**YOUR OBJECTIVE**
Nothing but the lines below between the line holding "include youtubePlayer.html id=page.youtubeId" and the line holding "split2/_posts/2020-04-13-ওম উদ্ভাভায় নামায", inclusive, should appear in the answer, each set down exactly.

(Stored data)
◇ ◇ ◇ ◇
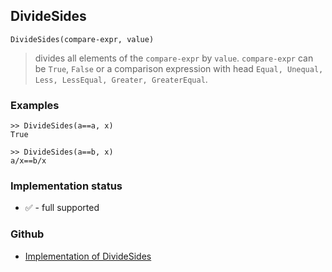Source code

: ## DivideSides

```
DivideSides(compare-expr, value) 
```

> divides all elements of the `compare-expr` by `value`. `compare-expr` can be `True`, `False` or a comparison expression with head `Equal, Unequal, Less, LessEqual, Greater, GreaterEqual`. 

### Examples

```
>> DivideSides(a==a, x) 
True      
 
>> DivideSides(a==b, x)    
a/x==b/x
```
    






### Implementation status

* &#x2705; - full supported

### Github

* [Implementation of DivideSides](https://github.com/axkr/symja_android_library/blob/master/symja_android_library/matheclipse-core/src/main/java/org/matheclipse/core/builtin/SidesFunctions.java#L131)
◇ ◇ ◇ ◇
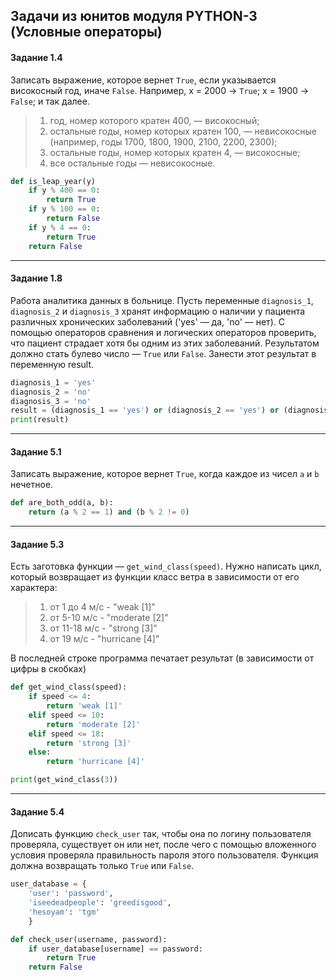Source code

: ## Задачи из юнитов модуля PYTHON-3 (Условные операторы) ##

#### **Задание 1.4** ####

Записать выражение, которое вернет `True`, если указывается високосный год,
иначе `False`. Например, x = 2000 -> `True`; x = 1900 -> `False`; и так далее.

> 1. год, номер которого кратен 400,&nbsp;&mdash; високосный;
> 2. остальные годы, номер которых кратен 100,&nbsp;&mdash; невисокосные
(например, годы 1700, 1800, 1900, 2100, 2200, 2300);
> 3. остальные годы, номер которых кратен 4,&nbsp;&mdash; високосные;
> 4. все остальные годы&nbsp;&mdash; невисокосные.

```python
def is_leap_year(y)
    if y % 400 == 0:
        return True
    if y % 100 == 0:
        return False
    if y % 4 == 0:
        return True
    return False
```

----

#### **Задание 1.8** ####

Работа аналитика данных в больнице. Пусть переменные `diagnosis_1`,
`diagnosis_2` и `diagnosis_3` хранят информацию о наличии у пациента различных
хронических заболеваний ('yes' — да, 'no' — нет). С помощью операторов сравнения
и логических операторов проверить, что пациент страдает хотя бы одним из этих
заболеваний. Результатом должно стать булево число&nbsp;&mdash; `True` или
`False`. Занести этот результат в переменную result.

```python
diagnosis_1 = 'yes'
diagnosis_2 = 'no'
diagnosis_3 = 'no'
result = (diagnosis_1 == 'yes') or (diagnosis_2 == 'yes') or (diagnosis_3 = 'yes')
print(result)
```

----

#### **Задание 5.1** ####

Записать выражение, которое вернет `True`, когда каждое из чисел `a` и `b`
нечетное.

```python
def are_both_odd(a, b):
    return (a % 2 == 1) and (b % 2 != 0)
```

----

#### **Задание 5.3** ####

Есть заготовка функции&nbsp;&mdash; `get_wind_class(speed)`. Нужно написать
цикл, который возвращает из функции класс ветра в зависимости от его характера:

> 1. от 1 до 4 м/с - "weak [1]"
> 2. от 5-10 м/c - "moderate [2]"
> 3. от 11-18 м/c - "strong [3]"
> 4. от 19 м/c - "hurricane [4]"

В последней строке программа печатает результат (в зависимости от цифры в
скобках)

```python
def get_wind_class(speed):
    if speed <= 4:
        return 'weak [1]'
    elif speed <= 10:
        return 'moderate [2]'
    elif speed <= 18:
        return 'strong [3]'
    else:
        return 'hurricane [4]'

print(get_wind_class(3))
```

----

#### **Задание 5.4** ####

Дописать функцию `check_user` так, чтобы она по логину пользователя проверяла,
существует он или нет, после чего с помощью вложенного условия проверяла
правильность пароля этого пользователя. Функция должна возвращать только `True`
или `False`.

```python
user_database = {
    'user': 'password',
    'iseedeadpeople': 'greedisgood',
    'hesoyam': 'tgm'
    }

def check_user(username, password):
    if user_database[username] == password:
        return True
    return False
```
◇ ◇ ◇ ◇
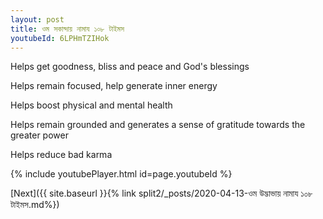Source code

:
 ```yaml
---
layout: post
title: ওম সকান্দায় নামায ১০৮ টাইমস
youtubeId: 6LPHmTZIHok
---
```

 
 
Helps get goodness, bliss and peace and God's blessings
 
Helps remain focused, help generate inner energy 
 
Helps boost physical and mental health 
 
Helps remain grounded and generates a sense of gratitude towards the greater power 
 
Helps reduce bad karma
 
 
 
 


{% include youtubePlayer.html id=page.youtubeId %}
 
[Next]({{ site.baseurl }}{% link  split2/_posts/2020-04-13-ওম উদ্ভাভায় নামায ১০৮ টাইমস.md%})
◇ ◇ ◇ ◇
**OUTPUT**
{% include youtubePlayer.html id=page.youtubeId %}
 
[Next]({{ site.baseurl }}{% link  split2/_posts/2020-04-13-ওম উদ্ভাভায় নামায ১০৮ টাইমস.md%})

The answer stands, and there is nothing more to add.